Fidget spinners get you hooked because they’re mesmerizing. They have three prongs, or arms with weights, or bearings, that are attached to a central core. The arms rotate when you hold onto the center. As I understand it, when you twirl the toy, the arms spin and become a blur. Some of the spinners also light up. Hypnotic.

These gadgets purport to have some health benefits. They claim to relieve stress and help people focus. However, the jury is out on the health and safety of fidget spinners. Recent articles have highlighted some of the drawbacks of these popular products.

For one, there’s no evidence to support the claims of health benefits. According to Scott Kollins, clinical psychologist and director of the ADHD program at Duke University, “There has been no research into the efficacy or safety of these toys to help manage symptoms of ADHD, anxiety or any other mental health conditions in children, adolescents or adults.”

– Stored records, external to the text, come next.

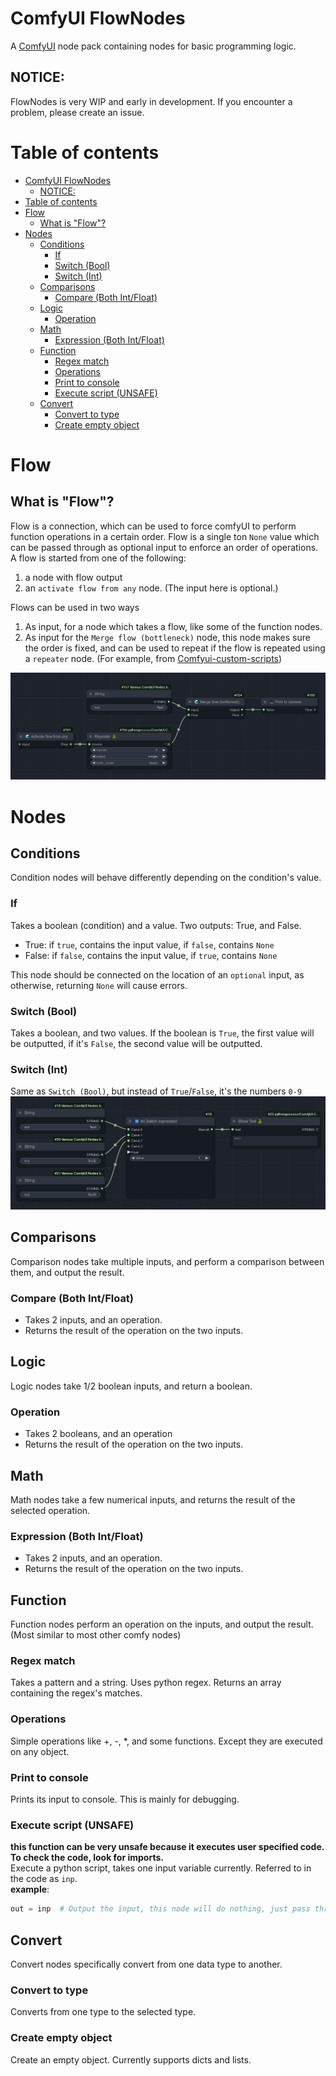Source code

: # ComfyUI FlowNodes
A [ComfyUI](https://github.com/comfyanonymous/comfyui) node pack containing nodes for basic programming logic.

## NOTICE:
FlowNodes is very WIP and early in development. If you encounter a problem, please create an issue.

# Table of contents
<!-- TOC -->
* [ComfyUI FlowNodes](#comfyui-flownodes)
  * [NOTICE:](#notice)
* [Table of contents](#table-of-contents)
* [Flow](#flow)
  * [What is "Flow"?](#what-is-flow)
* [Nodes](#nodes)
  * [Conditions](#conditions)
    * [If](#if)
    * [Switch (Bool)](#switch-bool)
    * [Switch (Int)](#switch-int)
  * [Comparisons](#comparisons)
    * [Compare (Both Int/Float)](#compare-both-intfloat)
  * [Logic](#logic)
    * [Operation](#operation)
  * [Math](#math)
    * [Expression (Both Int/Float)](#expression-both-intfloat)
  * [Function](#function)
    * [Regex match](#regex-match)
    * [Operations](#operations)
    * [Print to console](#print-to-console)
    * [Execute script (UNSAFE)](#execute-script-unsafe)
  * [Convert](#convert)
    * [Convert to type](#convert-to-type)
    * [Create empty object](#create-empty-object)
<!-- TOC -->

# Flow
## What is "Flow"?
Flow is a connection, which can be used to force comfyUI to perform function operations in a certain order. Flow is a single ton `None` value which can be passed through as optional input to enforce an order of operations.
A flow is started from one of the following:
1. a node with flow output
2. an `activate flow from any` node. (The input here is optional.)

Flows can be used in two ways
1. As input, for a node which takes a flow, like some of the function nodes.
2. As input for the `Merge flow (bottleneck)` node, this node makes sure the order is fixed, and can be used to repeat if the flow is repeated using a `repeater` node. (For example, from [Comfyui-custom-scripts](https://github.com/pythongosssss/ComfyUI-Custom-Scripts))

![Flow](https://github.com/gitmylo/FlowNodes/blob/master/img/Flow%201.jpg?raw=true)

# Nodes
## Conditions
Condition nodes will behave differently depending on the condition's value.
### If
Takes a boolean (condition) and a value.
Two outputs: True, and False.
* True: if `true`, contains the input value, if `false`, contains `None`
* False: if `false`, contains the input value, if `true`, contains `None`

This node should be connected on the location of an `optional` input, as otherwise, returning `None` will cause errors.

### Switch (Bool)
Takes a boolean, and two values. If the boolean is `True`, the first value will be outputted, if it's `False`, the second value will be outputted.

### Switch (Int)
Same as `Switch (Bool)`, but instead of `True`/`False`, it's the numbers `0-9`
![Switch (Int)](https://github.com/gitmylo/FlowNodes/blob/master/img/Int%20switch.jpg?raw=true)

## Comparisons
Comparison nodes take multiple inputs, and perform a comparison between them, and output the result.
### Compare (Both Int/Float)
* Takes 2 inputs, and an operation.
* Returns the result of the operation on the two inputs.

## Logic
Logic nodes take 1/2 boolean inputs, and return a boolean.
### Operation
* Takes 2 booleans, and an operation
* Returns the result of the operation on the two inputs.

## Math
Math nodes take a few numerical inputs, and returns the result of the selected operation.
### Expression (Both Int/Float)
* Takes 2 inputs, and an operation.
* Returns the result of the operation on the two inputs.

## Function
Function nodes perform an operation on the inputs, and output the result. (Most similar to most other comfy nodes)
### Regex match
Takes a pattern and a string. Uses python regex. Returns an array containing the regex's matches.
### Operations
Simple operations like +, -, *, and some functions. Except they are executed on any object.
### Print to console
Prints its input to console. This is mainly for debugging.
### Execute script (UNSAFE)
**this function can be very unsafe because it executes user specified code. To check the code, look for imports.**  
Execute a python script, takes one input variable currently. Referred to in the code as `inp`.  
**example**:
```python
out = inp  # Output the input, this node will do nothing, just pass through.
```

## Convert
Convert nodes specifically convert from one data type to another.
### Convert to type
Converts from one type to the selected type.
### Create empty object
Create an empty object. Currently supports dicts and lists.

In fact, the opposite may be true. Some schools are even banning fidget spinners because they’re seen as a distraction. For example, a rule that disallowed students from bringing spinners to school was implemented at a number of facilities in the Dublin City School District outside Columbus, Ohio.

There are some physical health risks as well. Earlier this year in Texas and Oregon, there were incidents of children choking on small parts that broke off these gadgets. These cases prompted groups such as the Toy Association, the Good Housekeeping Institute and the Consumer Product Safety Commission (CPSC) to issue statements and recommendations on the safe use of these toys.

Apparently, what’s causing the choking hazard are small parts of the toys, including the bearings, that can come off and be swallowed by young children. Also potentially dangerous are the small batteries that come in the light-up spinners. If the battery compartments are not appropriately closed off, the batteries can fall out, and children can swallow those as well.Photo courtesy of

The CPSC is investigating the incidents in Texas and Oregon. They also issued an advisory to parents telling them to “keep fidget spinners away from young children because they can choke on small parts.” They added that parents should warn their older children not to put the toys in their mouths.

The Good Housekeeping Institute tested the fidget spinners in their Consumer Electronics and Engineering lab. Their results concluded that both “branded and knock-off spinners broke into pieces that could be choking hazards for children under three.” They issued a list of precautions for parents with children using the toys. The precautions include:

  • Check for small parts.
  • Get rid of broken toys.
  • Read the labeling and be sure the toy is appropriate for your child’s age.
  • Supervise your child while using the toy. As they said, “Nothing takes the place of a parent keeping an eye on their child.”
  • Register the product so you can be warned of any recalls.
  • Notify the CPSC of any problems at

In addition to checking for broken parts and following age labels, the Toy Association has a few other safety tips on their list of recommendations. They suggest shopping at reputable retailers you know and trust. They will be selling products that have been tested and comply with the US Safety Standards.

The Toy Association made particular mention of the risk of swallowing the batteries that come with the light-up spinners. They suggest parents only give their children spinners that have battery compartments that are secured so that only a tool or coin can access them.

Fidget spinners aren’t necessarily dangerous, but like most thinks, they need to be used appropriately. Follow your common sense when it comes to whom you give these toys. Consider your children’s ages and if they’re still prone to putting things in their mouths. These toys can entertain for hours. Don’t spoil the fun!